Jan 14, 2011 21:01 GMT  ·  By

Over the years, a large number of Sun-observing telescopes have been launched to various orbits, but there was always a certain portion of the star's super-hot atmosphere that evaded analysis. Using the most recent NASA observatory, studying the solar layers is now easier than ever before.

The American space agency launched the Solar Dynamics Observatory (SDO) as part of its Living with a Star program. The spacecraft was ferried to orbit aboard the Atlas V 401 delivery system from the Space Launch Complex 41 at the Cape Canaveral Air Force Station (CCAFS), in Florida.

It took off on February 11, 2010, and it's scheduled to remain active for between 5 and 10 years. The observatory features three main instruments, the Helioseismic and Magnetic Imager (HMI), the Extreme Ultraviolet Variability Experiment (EVE) and the Atmospheric Imaging Assembly (AIA).

What makes the SDO more efficient in solar studies than other telescopes is the fact that it can analyze the star's corona, the outer layer of its atmosphere. This region of the Sun is interesting because it is several times hotter than the actual surface.

Solar physicists have been wondering about the reason why this happens for years, and it was only recently that SDO data cleared the mystery.

The solar atmosphere is, on average, millions of degrees hotter than the surface. Experts have over the past few decades proposed a variety of explanations to make sense of this, but none of the theories was ever backed up by conclusive evidence.

In the new study, scientists conducted direct observations of the processes that heat up the atmosphere, and were able to determine that jets of plasma emanating from the surface of the Sun play a huge role in maintaining the blistering temperatures.

Such plasma jets, the team behind the new research says, are emitted from the surface at supersonic speed, and they represent the primary mechanism through which the solar atmosphere stays hot.

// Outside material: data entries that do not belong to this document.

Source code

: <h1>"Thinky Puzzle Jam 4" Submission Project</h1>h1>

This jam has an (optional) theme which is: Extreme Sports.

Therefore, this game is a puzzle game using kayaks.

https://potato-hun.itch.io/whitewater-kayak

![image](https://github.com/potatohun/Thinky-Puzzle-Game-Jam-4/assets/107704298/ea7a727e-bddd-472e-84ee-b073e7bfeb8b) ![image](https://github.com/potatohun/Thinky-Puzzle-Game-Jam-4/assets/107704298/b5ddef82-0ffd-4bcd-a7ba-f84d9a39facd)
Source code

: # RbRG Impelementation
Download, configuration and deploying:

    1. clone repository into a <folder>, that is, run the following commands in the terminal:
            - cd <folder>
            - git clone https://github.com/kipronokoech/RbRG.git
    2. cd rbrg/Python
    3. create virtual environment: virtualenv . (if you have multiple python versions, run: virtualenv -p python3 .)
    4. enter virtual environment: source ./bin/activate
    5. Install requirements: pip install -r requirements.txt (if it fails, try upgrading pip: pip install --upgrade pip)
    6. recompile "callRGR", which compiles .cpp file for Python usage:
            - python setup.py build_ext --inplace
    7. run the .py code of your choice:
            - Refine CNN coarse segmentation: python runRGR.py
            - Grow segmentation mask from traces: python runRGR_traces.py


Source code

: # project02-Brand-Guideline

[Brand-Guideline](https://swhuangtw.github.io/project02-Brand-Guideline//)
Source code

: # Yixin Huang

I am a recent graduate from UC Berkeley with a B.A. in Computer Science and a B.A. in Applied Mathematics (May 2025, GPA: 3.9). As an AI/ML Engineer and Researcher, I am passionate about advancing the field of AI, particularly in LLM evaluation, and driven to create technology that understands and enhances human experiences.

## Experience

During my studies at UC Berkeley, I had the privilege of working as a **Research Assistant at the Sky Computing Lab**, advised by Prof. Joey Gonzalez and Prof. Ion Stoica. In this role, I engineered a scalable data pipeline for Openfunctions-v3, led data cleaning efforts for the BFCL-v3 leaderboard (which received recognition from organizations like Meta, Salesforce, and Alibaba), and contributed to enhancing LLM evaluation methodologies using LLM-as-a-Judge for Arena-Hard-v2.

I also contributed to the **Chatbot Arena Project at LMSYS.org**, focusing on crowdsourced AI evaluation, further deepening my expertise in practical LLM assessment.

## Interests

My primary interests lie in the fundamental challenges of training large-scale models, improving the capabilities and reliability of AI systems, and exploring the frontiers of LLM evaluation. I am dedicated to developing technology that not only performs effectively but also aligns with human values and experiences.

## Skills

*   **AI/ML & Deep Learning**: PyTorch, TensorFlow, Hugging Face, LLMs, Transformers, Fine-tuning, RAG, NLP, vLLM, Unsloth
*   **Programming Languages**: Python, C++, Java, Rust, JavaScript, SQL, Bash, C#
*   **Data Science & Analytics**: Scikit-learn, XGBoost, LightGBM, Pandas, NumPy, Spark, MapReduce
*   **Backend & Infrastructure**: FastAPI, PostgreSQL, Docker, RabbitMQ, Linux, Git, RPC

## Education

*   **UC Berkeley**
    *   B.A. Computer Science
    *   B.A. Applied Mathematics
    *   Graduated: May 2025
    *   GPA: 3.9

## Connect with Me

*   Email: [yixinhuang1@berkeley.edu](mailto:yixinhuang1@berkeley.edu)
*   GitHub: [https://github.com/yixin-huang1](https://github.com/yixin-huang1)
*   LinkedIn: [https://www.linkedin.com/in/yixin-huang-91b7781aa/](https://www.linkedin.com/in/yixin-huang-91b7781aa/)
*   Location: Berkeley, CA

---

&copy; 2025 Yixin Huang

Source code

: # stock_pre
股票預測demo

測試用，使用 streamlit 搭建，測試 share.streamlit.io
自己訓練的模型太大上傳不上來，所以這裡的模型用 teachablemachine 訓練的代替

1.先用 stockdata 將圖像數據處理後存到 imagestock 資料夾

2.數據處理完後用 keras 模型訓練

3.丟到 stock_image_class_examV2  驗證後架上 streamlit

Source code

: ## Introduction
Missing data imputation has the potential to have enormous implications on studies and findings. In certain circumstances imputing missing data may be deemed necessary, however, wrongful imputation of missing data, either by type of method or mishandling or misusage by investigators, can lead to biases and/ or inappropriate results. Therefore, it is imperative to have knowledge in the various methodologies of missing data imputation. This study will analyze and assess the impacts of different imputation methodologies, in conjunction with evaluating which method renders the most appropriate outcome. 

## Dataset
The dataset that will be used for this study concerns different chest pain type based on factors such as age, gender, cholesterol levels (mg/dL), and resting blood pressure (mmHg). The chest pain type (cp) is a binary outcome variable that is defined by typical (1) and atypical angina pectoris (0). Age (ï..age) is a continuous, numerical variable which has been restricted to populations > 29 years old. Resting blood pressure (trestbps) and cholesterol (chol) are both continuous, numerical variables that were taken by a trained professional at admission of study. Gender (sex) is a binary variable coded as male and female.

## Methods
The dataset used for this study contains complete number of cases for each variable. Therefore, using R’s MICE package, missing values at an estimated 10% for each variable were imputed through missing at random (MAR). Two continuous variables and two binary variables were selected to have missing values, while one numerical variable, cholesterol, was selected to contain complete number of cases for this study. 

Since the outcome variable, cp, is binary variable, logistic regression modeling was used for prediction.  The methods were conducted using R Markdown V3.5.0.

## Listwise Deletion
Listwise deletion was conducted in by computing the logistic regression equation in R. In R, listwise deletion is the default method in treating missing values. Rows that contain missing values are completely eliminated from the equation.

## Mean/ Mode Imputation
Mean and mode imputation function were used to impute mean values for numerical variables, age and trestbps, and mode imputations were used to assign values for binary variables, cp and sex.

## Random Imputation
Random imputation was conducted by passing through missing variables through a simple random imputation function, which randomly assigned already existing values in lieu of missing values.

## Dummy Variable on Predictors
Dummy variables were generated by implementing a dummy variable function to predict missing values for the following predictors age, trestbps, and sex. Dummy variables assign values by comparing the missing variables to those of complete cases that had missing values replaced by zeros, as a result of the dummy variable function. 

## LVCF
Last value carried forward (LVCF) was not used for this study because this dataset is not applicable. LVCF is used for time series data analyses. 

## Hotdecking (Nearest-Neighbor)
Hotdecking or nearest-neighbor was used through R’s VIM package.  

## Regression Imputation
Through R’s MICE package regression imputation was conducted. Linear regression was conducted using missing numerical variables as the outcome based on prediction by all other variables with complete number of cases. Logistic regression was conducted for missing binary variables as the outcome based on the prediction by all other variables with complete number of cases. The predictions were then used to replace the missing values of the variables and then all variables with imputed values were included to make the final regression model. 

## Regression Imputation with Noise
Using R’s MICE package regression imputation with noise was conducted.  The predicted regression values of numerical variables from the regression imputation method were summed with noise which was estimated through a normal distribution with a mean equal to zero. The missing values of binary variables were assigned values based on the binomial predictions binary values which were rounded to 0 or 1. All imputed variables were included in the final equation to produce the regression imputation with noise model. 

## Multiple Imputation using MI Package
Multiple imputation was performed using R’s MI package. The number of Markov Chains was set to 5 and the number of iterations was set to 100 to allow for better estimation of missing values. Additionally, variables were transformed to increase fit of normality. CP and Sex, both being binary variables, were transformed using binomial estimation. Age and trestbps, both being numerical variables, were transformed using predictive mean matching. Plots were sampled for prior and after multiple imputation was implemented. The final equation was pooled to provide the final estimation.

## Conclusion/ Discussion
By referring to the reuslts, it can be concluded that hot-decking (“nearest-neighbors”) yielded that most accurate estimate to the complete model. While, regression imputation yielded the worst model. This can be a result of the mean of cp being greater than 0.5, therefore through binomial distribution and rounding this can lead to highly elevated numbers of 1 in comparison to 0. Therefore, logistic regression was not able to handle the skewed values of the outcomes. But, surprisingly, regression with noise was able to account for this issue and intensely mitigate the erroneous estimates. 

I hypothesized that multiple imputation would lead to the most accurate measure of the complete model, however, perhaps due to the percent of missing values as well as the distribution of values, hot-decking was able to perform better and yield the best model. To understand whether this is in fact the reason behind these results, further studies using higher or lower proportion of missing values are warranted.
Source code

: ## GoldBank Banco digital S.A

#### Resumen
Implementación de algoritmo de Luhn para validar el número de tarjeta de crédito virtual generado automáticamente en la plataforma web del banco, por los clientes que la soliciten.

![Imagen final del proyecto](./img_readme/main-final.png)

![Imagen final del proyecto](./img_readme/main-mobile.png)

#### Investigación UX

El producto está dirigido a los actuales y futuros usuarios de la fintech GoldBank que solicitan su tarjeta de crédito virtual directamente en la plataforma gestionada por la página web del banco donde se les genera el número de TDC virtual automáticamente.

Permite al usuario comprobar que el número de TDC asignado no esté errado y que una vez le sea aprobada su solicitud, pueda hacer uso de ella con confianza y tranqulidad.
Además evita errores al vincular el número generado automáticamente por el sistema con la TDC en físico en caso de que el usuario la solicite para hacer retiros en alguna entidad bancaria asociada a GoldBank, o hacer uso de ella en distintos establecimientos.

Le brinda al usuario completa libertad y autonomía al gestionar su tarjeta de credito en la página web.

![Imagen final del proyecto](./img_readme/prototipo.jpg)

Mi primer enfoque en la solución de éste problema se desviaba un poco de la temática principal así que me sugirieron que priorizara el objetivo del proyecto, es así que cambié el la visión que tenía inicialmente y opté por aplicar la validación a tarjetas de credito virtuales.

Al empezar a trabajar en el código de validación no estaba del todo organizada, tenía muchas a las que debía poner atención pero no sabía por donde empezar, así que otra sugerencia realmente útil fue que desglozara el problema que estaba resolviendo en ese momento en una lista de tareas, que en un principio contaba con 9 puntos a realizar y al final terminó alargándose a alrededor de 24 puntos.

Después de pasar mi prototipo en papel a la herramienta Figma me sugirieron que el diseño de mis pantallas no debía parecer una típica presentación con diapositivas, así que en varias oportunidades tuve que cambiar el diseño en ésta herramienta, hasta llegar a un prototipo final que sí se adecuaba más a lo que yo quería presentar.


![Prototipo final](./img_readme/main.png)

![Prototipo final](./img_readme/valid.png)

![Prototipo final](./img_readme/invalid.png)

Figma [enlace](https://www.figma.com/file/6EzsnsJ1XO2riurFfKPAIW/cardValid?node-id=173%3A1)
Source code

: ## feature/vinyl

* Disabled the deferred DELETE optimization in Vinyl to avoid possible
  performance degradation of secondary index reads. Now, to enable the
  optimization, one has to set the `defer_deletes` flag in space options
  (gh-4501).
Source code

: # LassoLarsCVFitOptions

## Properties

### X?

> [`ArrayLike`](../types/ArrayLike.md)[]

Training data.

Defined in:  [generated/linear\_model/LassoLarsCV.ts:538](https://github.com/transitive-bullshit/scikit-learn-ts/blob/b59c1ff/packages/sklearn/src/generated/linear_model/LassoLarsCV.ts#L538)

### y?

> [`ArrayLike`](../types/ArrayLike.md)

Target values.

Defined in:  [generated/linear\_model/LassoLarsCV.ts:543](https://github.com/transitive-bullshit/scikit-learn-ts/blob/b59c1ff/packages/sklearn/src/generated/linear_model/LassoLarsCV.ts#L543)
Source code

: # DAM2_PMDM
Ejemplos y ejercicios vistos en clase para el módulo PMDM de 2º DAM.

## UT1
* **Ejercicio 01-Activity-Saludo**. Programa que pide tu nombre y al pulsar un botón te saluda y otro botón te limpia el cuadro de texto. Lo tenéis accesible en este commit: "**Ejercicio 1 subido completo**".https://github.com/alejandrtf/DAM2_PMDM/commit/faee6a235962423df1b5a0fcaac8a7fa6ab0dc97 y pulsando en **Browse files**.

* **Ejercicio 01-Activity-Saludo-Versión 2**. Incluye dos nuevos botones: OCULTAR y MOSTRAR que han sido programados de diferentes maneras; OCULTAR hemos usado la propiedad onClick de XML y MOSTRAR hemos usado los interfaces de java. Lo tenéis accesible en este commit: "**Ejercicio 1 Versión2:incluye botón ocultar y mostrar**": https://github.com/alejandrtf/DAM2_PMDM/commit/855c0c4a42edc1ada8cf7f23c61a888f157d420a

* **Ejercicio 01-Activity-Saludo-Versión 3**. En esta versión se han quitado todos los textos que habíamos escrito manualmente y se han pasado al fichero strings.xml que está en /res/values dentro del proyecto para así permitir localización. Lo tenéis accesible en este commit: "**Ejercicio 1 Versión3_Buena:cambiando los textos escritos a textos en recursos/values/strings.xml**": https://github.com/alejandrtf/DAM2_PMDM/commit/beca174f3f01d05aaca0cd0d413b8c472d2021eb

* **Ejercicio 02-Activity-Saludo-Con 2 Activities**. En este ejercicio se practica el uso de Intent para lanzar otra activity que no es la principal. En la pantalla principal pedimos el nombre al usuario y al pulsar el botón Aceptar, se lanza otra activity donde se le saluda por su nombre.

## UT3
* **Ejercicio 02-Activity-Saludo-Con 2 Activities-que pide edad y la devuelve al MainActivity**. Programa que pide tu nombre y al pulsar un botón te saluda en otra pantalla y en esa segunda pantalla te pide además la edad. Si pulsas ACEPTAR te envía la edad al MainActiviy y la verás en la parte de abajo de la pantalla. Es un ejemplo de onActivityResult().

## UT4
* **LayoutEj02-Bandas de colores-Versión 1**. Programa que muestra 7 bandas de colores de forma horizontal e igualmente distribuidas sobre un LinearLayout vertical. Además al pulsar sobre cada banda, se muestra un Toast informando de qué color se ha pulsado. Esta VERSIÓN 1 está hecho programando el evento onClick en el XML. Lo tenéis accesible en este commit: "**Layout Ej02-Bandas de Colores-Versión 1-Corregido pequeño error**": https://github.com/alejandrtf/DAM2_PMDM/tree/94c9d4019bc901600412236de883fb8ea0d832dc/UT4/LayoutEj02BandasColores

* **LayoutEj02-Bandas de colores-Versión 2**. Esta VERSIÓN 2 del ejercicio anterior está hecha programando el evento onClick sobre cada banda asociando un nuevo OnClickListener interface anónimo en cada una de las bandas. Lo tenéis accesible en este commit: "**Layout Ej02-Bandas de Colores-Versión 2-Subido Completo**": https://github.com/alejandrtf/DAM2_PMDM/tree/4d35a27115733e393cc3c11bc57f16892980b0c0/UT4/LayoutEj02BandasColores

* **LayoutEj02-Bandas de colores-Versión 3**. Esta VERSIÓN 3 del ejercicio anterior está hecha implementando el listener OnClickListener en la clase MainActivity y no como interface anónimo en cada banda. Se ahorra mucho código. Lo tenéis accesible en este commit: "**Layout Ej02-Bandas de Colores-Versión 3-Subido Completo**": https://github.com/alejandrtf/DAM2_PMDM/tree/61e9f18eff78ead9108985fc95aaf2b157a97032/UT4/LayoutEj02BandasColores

According to the lead researcher on the new study, expert Bart De Pontieu, these jets are in fact “long, elongated fin features at the edge of the Sun.” Scientifically, they are called spicules, Space reports.

“We can follow the corona all the way down to the Sun's surface,” explained in a statement Leon Golub, who is based at the Harvard-Smithsonian Center for Astrophysics (CfA).

“The AIA solar images, with better-than-HD quality views, show magnetic structures and dynamics that we've never seen before on the Sun. This is a whole new area of study that's just beginning,” adds CfA astronomer Steven Cranmer.